Loro, però, non lo sapevano del destino al quale andavano incontro scendendo le scale e aprendo la porta dei bugigattolo con le bombole dell’Argon. Lo dicono i colleghi, lo conferma un anonimo funzionario dell’ufficio: «Non lo sa nessuno in tutta Italia». Pare che la questione della pericolosità dell’Argon, la sua natura assassina in certe concentrazioni, non sia mai stata affrontata nei corsi di formazione che pure si svolgevano regolarmente.

C’era un’informazione, anche dettagliata, su come funzionava l’allarme anti-incendio, c’era la ripetizione costante della direttiva di sicurezza, secondo cui, in caso di fuoco tutti dovevano concentrarsi in un punto di ritrovo e poi uscire ordinatamente, aspettando l’intervento della ditta di manutenzione, la Remas, e dei vigili del fuoco. C’era anche una spiegazione sommaria sul modo in cui agiva l’Argon, cadendo dall’alto verso il basso e bruciando l’ossigeno, alimento del fuoco, ma nessuno avrebbe mai detto che il gas in certe concentrazioni diventava mortale

Pare poi che il piano di sicurezza non contemplasse lo scenario del falso allarme o presunto tale. Per cui, quando è scattato l’antiincendio ci si è mossi un po’ all’impronta piuttosto che seguire regole codificate. E’ potuto succedere così che Piero e Filippo siano scesi giù, probabilmente senza intuire il rischio di respirare una miscela mortale.

Ma perchè l’allarme è scattato nonostante fosse prevista la conferma di un secondo sensore, quindi con un sistema di sicurezza rafforzato? Perchè il gas invece di incanalarsi nei tubi verso i piani superiori si è sprigionato nello scantinato delle bombole? Perchè insomma si è verificato quello che a tutti gli effetti sembra un doppio malfunzionamento? Sarà questo appunto l’oggetto della superperizia che il Pm Laura Taddei sarebbe intenzionato ad affidare ad esperti di comprovata esperienza, come lasciano trapelare fonti giudiziarie.

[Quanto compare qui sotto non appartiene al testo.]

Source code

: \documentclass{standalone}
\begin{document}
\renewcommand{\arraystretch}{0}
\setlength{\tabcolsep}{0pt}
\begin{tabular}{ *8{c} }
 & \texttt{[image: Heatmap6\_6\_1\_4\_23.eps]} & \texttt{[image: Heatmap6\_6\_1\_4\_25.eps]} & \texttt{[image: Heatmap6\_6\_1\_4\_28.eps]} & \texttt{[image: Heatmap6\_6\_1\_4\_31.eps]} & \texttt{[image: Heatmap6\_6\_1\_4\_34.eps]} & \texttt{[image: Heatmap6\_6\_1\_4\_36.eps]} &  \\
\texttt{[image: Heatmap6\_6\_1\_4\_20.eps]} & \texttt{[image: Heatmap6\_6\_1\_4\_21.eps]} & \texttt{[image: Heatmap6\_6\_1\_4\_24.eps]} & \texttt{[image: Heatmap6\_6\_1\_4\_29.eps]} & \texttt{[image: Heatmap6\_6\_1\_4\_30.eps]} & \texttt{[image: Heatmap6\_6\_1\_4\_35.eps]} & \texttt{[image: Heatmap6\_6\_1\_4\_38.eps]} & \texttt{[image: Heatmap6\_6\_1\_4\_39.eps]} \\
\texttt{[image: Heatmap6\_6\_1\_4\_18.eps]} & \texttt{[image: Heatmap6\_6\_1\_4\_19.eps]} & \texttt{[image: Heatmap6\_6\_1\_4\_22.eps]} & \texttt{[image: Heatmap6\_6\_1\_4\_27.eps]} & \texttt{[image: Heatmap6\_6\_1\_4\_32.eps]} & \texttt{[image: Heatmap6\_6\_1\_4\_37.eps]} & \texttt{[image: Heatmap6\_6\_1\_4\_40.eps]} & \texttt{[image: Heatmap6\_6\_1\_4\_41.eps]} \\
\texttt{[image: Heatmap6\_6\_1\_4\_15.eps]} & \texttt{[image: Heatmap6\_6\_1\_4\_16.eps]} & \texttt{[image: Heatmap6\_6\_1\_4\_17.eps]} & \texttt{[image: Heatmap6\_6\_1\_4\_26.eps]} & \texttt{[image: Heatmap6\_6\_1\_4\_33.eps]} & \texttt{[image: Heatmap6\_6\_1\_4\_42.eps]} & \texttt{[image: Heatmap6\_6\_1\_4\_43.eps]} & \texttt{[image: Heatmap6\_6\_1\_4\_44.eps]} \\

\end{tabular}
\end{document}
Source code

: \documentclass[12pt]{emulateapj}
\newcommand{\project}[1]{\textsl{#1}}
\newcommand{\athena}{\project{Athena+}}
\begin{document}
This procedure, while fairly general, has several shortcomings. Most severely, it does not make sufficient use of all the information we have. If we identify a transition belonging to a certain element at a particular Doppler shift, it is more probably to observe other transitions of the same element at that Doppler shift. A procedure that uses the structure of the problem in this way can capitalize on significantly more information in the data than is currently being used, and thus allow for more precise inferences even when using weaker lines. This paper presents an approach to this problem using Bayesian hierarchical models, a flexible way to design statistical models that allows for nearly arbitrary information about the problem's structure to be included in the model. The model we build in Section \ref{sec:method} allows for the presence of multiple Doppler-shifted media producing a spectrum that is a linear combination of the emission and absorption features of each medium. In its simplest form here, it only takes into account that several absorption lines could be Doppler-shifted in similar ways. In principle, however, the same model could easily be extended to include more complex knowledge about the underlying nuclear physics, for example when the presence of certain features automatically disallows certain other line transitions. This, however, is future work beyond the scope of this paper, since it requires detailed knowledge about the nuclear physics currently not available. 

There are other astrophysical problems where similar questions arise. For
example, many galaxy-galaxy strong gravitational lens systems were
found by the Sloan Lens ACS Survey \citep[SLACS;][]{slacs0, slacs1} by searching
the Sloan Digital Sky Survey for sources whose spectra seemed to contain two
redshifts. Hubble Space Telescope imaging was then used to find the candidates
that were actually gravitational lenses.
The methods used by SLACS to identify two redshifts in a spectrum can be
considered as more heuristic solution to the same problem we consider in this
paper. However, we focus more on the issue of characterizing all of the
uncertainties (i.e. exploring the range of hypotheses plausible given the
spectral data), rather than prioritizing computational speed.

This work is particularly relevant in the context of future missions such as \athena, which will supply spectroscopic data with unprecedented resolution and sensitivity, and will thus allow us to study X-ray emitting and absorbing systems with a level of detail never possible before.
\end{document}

C’è stato un difetto di progettazione, costruzione o manutenzione? Le bombole avevano una perdita o uno dei tubi si era intasato rimandando indietro il gas verso il bugigattolo della morte? Sono tutte domande cui solo i tecnici possono rispondere. Intanto, si completa l’elenco degli avvisi di garanzia. Insieme al direttore Claudio Saviotti («Non dico niente, solo che mi girano i corbelli non per me ma per due che sono morti e forse sarebbero vivi se fossero stati dei lavativi»), difeso da Roberto e Simone De Fraja, e al titolare della ditta di manutenzione, Maurizio Morelli (avvocato Monica Tucci), ci sono il geometra Gianfranco Conti, assistiito da Tiberio Baroni, cui la Remas di Morelli si era affidata per una consulenza regolarmente fatturata, e due tecnici della Igeam di Roma, società di fama nel campo della protezione ambientale, cui il ministero si è affidato per la formazione: sono Monica Scirpa, e Alessio Vannaroni.